Frugality and Freedom

Emily J. García ’17 M.Div.

My parents were the first in their families to go to college, and they had to work while completing their degrees. My father worked at UPS when he was full-time in seminary, which means we often didn’t see him. As my mother has often said, “Having money is only good because of the freedom it gives you.” My parents further sacrificed that freedom when they became missionaries to Japan in the Evangelical Free Church, a role that required depending on the church for all finances.

We returned to the US when I was in second grade, and for a long time money was tight. But my parents wanted all three of us kids to be able to focus on our studies in a way they couldn’t, and so we didn’t have to get jobs in high school. Then they shouldered the college debt that our scholarships didn’t cover (and we all worked part-time in college). All this, compounded by caring for their parents and covering family illnesses, means that today my parents are still in debt.

Perhaps you’re a person whose family has, for generations, owned houses and gone to college. We had no safety net, no margin of error. We did not have grandparents, friends, cousins, or aunts who could chip in.
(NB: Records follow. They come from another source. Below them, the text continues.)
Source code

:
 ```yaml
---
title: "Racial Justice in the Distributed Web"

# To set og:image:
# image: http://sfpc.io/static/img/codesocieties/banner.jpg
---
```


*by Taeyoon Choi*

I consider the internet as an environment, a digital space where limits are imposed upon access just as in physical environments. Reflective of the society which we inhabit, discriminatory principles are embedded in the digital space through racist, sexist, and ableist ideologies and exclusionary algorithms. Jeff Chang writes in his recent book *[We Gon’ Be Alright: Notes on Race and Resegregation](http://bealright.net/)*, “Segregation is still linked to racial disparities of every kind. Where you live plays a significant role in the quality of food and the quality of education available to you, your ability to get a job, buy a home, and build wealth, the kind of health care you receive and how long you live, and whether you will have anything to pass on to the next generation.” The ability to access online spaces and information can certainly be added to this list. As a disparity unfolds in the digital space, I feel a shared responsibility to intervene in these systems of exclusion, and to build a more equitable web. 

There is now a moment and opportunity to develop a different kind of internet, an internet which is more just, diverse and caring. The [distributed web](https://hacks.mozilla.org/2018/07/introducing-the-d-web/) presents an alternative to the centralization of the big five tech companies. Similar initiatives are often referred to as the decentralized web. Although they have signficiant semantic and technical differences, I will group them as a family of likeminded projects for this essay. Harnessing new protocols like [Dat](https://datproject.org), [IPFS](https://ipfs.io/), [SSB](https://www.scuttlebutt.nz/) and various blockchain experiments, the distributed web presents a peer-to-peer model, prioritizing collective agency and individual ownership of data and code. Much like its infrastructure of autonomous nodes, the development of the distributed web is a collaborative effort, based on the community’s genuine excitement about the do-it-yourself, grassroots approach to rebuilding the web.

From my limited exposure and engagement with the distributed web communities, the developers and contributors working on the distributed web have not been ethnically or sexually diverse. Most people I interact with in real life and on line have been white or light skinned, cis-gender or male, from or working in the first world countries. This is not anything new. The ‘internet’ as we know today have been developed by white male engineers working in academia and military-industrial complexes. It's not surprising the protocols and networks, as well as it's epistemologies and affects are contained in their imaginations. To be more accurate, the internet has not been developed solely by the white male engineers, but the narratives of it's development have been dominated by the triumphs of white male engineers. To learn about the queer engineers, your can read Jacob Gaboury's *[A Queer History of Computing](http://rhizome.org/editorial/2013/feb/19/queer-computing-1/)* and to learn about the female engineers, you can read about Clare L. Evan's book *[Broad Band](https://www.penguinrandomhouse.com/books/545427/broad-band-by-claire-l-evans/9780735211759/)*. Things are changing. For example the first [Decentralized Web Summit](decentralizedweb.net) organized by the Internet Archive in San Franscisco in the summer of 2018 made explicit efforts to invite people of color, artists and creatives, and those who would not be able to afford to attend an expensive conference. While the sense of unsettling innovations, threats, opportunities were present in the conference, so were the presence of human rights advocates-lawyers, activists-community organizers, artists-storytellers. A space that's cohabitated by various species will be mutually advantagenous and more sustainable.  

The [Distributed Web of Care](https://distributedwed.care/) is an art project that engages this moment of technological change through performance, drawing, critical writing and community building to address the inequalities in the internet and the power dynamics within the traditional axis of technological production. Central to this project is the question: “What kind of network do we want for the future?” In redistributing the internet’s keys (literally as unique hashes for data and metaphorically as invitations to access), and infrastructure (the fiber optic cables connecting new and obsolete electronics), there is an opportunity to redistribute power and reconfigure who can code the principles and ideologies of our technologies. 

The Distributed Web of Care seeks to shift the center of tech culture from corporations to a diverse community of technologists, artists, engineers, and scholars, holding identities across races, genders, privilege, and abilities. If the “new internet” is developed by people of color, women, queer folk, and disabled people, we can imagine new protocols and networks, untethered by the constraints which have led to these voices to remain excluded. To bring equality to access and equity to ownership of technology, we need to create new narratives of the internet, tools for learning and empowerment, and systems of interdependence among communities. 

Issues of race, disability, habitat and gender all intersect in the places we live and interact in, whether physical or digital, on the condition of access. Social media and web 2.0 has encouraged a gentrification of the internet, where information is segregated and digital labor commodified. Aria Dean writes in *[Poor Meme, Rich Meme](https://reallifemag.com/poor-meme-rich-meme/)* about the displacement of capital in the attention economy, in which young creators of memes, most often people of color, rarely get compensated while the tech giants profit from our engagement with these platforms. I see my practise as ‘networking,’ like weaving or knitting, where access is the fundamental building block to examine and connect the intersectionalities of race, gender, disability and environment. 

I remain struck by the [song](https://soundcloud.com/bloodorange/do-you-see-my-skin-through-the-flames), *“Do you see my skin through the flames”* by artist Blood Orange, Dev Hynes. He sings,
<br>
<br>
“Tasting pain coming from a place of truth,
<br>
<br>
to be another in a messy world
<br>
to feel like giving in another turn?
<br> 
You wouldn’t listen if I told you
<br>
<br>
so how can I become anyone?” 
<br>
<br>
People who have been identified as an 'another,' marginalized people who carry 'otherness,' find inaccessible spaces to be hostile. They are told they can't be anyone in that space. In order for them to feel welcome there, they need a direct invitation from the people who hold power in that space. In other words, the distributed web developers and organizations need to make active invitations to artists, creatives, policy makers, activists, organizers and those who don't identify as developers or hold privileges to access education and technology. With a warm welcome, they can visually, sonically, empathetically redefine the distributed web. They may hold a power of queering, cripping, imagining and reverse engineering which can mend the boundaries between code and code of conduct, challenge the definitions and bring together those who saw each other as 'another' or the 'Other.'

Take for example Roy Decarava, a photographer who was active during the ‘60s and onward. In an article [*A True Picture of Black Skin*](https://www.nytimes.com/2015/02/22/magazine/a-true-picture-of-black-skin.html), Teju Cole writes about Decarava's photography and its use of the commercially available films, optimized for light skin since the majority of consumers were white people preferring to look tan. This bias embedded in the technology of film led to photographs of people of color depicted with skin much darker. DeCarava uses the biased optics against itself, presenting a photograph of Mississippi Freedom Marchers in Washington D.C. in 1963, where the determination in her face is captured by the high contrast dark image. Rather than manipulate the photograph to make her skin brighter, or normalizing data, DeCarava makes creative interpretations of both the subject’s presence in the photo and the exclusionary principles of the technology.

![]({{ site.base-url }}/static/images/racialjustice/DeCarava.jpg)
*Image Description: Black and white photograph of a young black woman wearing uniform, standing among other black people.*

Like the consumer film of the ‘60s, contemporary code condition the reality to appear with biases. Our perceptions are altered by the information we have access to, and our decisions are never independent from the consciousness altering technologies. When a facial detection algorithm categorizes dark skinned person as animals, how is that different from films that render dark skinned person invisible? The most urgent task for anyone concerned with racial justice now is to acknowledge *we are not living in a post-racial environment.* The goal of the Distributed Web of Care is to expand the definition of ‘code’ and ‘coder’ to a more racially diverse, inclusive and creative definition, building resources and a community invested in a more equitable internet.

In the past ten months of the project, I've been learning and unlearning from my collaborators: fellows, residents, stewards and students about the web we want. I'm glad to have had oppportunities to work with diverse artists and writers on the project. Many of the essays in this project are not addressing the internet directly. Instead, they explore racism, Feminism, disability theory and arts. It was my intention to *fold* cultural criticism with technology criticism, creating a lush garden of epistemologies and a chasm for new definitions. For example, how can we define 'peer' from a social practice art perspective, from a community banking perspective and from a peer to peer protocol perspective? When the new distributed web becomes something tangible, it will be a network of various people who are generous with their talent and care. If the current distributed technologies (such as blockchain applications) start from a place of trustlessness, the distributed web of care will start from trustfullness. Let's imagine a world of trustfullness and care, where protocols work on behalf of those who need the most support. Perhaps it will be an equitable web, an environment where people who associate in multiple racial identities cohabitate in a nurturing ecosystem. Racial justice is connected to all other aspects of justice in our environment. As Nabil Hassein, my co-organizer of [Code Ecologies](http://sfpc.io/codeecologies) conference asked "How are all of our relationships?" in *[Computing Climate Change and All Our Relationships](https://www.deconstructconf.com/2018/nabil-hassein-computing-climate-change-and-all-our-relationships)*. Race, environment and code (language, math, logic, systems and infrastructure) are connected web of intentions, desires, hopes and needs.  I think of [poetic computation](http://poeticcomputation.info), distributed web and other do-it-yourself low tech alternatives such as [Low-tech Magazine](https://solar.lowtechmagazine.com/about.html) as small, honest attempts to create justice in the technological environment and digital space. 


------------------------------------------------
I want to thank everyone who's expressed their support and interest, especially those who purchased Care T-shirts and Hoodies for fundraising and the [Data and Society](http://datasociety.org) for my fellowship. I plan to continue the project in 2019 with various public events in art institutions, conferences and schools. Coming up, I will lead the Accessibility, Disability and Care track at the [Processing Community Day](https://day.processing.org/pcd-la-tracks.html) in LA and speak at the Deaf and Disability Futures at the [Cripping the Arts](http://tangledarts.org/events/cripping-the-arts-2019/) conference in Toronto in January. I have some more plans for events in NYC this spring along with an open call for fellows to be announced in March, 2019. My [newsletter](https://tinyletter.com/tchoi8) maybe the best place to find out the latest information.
We always knew we were close to the edge.

So when I felt called to the priesthood after I became Episcopalian, my parents expressed concern – not over theology but because they worried that the church would not take care of me, that I, too, would have to live without financial stability. My parents wanted me to have the freedom and security they had not found until much later.

The Episcopal Church has provided more institutional and financial support than my parents ever got. And because my parents had taken on my college debt, I was able to take a low-paid teaching job right after college (instead of something lucrative and unrelated to ministry), and later on my first unpaid church internship (but keeping two part-time jobs). At Yale I’ve lived frugally, working as many as three part-time jobs while taking classes full-time. I’ve spent time and energy each year applying for outside merit scholarships and interest-free loans – time spent at the expense of my homework. But the lessened debt was absolutely worth a slightly lower grade.

I’m convinced that this light(er) debt load makes it easier for me to serve God in the church. Some suggest it is unseemly for clergy to care about stable finances. But prudence is a virtue, right alongside generosity and courage. The prudence I learned from Ann and Ron Garcia, and from my priestly mentor, Steve White, will allow me to go about my work in the church with greater freedom from debt, which means more space in my mind and heart for what matters: serving others and going where God asks.

My first goal with my new job out of seminary is to help my parents pay off their own debt, so that they can feel free, too.